» DATASET RECORDS:
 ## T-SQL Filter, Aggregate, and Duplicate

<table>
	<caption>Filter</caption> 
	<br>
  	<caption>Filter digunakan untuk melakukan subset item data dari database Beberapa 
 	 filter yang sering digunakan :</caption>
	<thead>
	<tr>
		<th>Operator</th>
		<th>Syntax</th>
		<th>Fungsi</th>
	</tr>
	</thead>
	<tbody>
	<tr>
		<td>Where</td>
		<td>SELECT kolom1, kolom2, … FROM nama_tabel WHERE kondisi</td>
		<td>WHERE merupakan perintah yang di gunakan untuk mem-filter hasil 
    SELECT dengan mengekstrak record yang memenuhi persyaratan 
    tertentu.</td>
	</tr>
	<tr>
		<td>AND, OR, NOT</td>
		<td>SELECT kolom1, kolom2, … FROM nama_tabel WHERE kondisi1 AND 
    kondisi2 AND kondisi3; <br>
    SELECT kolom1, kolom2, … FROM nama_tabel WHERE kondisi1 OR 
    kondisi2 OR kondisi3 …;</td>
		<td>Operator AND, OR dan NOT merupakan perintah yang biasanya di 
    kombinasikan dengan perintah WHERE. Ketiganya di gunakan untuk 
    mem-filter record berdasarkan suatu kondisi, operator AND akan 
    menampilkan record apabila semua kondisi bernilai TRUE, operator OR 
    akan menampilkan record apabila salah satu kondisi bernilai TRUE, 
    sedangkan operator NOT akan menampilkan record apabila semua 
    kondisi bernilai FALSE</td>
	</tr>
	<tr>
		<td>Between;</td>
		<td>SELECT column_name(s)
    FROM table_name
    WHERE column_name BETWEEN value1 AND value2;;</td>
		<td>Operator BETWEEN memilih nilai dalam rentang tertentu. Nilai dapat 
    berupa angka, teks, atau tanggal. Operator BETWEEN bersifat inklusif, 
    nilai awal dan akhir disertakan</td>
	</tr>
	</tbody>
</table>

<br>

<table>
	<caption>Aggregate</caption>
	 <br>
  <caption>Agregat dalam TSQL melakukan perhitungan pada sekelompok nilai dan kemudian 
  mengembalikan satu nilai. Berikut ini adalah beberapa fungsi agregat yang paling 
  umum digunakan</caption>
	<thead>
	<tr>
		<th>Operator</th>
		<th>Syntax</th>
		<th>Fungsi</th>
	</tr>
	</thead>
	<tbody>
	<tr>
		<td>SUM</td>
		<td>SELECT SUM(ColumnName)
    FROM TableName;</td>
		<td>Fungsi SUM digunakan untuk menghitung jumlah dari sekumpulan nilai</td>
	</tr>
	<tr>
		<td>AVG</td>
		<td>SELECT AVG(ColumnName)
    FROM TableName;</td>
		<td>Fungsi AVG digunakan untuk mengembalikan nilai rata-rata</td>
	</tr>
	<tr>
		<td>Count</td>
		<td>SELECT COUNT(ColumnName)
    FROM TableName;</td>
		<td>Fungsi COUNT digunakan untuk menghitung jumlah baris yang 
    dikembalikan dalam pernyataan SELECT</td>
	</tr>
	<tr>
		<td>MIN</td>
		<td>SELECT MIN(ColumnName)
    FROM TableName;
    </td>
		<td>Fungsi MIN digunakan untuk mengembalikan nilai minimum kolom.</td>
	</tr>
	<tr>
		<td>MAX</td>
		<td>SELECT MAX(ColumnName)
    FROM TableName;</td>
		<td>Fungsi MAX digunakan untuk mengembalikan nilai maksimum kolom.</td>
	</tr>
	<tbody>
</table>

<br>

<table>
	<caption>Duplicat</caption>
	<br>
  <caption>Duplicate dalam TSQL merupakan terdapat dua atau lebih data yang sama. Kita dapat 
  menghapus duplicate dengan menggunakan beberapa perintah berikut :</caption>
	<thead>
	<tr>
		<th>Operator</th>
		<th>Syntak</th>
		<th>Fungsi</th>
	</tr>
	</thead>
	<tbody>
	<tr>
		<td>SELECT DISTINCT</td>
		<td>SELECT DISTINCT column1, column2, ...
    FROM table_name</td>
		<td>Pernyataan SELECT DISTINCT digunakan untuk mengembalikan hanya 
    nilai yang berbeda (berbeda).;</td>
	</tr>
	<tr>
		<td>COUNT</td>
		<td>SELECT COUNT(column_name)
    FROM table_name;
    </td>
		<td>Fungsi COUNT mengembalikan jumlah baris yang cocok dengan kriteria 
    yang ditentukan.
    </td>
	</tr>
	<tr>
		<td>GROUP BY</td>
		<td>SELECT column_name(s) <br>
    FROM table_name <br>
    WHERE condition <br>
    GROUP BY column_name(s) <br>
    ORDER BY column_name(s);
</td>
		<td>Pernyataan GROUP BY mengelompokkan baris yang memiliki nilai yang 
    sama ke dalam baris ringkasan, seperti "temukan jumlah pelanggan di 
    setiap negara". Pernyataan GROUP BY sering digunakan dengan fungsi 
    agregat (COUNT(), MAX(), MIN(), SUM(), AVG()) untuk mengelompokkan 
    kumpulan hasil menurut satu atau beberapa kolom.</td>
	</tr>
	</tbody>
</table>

» TASK PROMPT:
Across the entries above, how many lines carry the word "dapat"? Write only the number.

» EXERCISE RESPONSE:
2